> **What is required**: Go to the line in the data below that contains "## Run the app". Write it out exactly, along with every later line through the last, and nothing else.

Saved data entries
=== Begin Enclosure ===
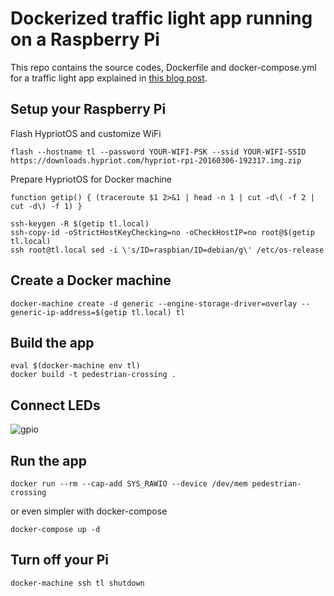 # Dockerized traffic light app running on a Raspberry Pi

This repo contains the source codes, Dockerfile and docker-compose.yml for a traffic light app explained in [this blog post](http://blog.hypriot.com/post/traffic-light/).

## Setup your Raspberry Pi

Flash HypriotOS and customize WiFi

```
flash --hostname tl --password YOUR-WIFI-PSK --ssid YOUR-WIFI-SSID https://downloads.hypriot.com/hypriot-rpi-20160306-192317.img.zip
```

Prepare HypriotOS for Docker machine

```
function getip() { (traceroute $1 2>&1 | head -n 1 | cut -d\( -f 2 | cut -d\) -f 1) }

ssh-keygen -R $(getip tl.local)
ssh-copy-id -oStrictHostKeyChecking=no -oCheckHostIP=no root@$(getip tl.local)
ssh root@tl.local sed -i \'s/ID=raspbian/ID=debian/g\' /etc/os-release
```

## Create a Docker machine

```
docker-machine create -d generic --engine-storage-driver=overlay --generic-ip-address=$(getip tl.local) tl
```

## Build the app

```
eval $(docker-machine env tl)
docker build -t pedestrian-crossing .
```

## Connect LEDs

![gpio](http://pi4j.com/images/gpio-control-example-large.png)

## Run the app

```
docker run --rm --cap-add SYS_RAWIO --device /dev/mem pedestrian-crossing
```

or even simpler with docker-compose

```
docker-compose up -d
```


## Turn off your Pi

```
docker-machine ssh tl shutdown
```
=== End Enclosure ===
> **The answer**:
## Run the app

```
docker run --rm --cap-add SYS_RAWIO --device /dev/mem pedestrian-crossing
```

or even simpler with docker-compose

```
docker-compose up -d
```


## Turn off your Pi

```
docker-machine ssh tl shutdown
```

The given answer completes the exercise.